The COVID-19 Pandemic and Relations between China and the United States

The global panic over the COVID-19 pandemic is starting to have an extremely negative impact on all aspects of people’s lives. The impact that problems associated with the coronavirus outbreak are having on various aspects of the Great Global Game of politics today is therefore bound to remain a preoccupation.

Unfortunately, the one thing that is making COVID-19 such a tough match for humanity is the weaknesses of human nature, which are to blame for various failed attempts to solve these problems, particularly in international relations.

There is a popular theory that has been around for decades, going back as far as the Cold War, that if aliens were to invade planet Earth, this common threat to the future of humanity could have the power to unite rivals who had been sworn enemies up to that point in an effort to mobilize a joint response.

And now that threat is here, which we are all equally vulnerable to. It may as well have come from another planet. One would think that now is the time to do everything we can to join forces and fight this unprecedented threat to all humanity. Above all, one would expect the two main participants in today’s Great Global Game, the United States and China, to move in this direction and take some kind of action.

Unfortunately, the universal gesture of unity in the face of adversary, joining hands with friends, is not something the US and China want to do in the current situation. Moreover, COVID-19 is already being used as yet another tool, a weapon in a fight that was already being fought with a vengeance on all fronts before the coronavirus outbreak. To be more specific, the outbreak threatens to derail a positive trend that was beginning to be seen in bilateral relations, which began to take shape on January 15 this year after the US-China “Phase 1” trade agreement was signed.

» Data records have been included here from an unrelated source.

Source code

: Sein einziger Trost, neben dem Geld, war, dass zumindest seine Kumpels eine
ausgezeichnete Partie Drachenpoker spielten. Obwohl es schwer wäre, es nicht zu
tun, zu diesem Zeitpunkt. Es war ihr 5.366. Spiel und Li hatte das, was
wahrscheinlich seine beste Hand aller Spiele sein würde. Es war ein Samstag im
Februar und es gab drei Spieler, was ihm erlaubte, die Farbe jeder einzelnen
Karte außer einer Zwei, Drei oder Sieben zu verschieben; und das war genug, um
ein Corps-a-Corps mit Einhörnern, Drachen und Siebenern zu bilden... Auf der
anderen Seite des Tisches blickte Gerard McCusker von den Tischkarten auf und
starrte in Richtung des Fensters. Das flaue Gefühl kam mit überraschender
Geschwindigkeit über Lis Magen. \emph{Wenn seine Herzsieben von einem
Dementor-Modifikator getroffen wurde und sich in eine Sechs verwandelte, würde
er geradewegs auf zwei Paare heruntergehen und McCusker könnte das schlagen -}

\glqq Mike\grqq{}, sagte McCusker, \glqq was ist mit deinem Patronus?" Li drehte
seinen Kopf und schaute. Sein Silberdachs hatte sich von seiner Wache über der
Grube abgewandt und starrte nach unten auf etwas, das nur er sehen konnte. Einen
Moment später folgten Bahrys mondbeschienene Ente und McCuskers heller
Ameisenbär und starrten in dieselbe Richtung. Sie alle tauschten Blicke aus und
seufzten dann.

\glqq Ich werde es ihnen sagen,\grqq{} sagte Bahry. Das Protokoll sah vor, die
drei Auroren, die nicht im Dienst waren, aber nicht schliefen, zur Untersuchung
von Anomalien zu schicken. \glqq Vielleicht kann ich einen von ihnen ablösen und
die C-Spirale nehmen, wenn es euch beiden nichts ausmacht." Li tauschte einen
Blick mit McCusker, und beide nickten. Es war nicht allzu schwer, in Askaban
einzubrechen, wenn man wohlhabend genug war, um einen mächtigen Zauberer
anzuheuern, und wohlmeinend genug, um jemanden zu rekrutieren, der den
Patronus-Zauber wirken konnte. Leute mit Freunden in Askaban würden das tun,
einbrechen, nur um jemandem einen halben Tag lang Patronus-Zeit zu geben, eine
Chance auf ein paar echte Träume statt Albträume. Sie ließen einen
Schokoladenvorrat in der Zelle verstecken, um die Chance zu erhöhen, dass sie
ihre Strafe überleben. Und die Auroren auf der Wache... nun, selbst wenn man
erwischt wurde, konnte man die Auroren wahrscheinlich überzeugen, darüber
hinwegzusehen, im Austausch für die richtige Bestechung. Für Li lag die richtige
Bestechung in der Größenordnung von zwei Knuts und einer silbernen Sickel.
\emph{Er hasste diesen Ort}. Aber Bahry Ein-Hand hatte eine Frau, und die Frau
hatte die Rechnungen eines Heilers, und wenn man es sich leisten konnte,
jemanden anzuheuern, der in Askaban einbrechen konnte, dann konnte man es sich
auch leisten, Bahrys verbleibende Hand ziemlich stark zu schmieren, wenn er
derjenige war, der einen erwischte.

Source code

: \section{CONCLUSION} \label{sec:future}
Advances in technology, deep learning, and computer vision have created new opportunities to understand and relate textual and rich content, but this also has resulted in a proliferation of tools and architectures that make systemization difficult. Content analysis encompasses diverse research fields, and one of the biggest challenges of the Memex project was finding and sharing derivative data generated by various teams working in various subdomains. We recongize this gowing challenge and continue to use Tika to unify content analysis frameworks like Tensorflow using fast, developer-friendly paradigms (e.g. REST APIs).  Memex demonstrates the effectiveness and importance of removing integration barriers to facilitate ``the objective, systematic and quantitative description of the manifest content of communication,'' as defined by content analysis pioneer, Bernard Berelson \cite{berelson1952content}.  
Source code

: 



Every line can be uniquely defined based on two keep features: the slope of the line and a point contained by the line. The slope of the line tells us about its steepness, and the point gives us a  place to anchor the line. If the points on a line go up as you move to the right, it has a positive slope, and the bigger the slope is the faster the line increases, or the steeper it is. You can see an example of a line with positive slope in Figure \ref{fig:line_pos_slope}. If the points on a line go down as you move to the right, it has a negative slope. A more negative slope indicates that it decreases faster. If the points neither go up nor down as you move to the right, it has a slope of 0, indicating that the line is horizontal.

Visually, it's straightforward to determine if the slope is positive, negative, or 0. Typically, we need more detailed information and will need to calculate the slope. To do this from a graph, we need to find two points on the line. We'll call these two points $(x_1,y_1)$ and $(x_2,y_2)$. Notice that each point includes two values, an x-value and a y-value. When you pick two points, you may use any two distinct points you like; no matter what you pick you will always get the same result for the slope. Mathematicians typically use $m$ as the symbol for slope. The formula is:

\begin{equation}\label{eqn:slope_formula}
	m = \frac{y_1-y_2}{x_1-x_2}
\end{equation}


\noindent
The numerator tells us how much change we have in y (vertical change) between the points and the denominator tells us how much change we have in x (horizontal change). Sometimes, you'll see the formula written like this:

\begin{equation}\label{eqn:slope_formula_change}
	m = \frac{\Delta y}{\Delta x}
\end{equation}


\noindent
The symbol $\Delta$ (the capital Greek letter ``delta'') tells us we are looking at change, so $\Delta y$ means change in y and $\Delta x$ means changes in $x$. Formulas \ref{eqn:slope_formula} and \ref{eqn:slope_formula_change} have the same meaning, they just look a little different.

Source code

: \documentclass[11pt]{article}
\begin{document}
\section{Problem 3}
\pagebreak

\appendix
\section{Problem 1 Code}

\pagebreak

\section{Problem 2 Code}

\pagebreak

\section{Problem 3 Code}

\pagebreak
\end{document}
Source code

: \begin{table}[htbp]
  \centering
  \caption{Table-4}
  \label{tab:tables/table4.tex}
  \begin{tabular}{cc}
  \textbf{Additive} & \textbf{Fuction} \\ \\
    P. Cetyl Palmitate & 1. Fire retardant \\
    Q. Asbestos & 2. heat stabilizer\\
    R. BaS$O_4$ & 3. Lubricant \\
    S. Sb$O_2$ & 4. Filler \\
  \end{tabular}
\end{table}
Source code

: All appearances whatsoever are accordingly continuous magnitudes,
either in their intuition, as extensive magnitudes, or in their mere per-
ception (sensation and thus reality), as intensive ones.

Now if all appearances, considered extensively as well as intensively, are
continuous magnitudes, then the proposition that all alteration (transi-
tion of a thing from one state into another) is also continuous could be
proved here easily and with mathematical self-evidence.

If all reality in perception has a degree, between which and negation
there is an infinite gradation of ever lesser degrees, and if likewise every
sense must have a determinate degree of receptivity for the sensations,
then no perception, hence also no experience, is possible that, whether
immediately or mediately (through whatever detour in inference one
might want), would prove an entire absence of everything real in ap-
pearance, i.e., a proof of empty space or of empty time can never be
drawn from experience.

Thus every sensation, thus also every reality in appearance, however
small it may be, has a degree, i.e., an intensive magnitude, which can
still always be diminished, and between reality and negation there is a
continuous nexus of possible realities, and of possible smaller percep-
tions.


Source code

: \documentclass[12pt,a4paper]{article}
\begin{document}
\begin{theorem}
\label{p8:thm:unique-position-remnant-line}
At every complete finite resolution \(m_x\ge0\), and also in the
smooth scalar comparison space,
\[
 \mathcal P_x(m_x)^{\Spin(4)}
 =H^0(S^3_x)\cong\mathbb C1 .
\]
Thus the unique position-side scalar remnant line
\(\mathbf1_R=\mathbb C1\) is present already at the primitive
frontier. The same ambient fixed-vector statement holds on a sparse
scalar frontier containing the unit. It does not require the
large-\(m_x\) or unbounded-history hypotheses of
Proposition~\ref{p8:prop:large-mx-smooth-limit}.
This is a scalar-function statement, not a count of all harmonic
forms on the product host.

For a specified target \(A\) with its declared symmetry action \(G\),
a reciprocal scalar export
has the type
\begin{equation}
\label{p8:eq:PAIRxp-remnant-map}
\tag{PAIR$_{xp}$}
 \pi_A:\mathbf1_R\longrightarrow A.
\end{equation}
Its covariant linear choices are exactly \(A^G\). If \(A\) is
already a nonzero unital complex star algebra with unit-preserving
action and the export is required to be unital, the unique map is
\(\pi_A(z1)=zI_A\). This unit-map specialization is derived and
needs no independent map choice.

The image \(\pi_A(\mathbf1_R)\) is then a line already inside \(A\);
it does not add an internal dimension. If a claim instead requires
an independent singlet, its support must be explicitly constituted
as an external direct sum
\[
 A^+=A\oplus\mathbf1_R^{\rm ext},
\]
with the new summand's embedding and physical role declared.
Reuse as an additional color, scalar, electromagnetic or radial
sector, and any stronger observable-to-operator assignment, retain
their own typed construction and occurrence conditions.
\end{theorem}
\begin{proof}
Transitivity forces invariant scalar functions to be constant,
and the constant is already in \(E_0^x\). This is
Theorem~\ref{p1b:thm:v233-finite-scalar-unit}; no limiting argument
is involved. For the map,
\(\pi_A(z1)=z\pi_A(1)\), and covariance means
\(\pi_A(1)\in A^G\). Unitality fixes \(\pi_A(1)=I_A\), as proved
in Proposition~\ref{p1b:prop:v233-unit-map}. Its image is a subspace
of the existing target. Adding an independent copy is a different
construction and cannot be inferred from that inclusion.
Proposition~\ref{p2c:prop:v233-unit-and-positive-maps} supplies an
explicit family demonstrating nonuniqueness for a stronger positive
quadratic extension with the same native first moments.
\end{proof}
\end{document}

The latest sign of the growing tensions in US-China relations was reported on the Daily Beast news website and by Bloomberg news agency. At a National Security Council meeting chaired by the President of the United States on March 20, it was “alleged that Beijing concealed and minimized the spread of the disease within its borders until it was too late to stop a global outbreak,” withholding initial information about the virus, a new weapon, from its own people and the world.

A few points are worth noting here. First of all, these kinds of accusations have been made in the press many times before, but this was the first time they were made by top US officials. In fact, President Donald Trump had even expressed his gratitude to Chinese leader XI Jinping over the phone just a month earlier, for the Chinese government’s success in fighting the epidemic that broke out in the country.

Furthermore, we would like to highlight that these statements were indeed made by America’s “top” government officials, as Secretary of State Mike Pompeo has been known to take these kinds of liberties in making public statements. For example, similar statements have been made to the one we have already mentioned, as Pompeo has warned people to “be wary of authoritarian regimes and their empty promises”. Pompeo himself has been shamelessly referring to COVID-19 as the ‘Wuhan virus’ for a long time.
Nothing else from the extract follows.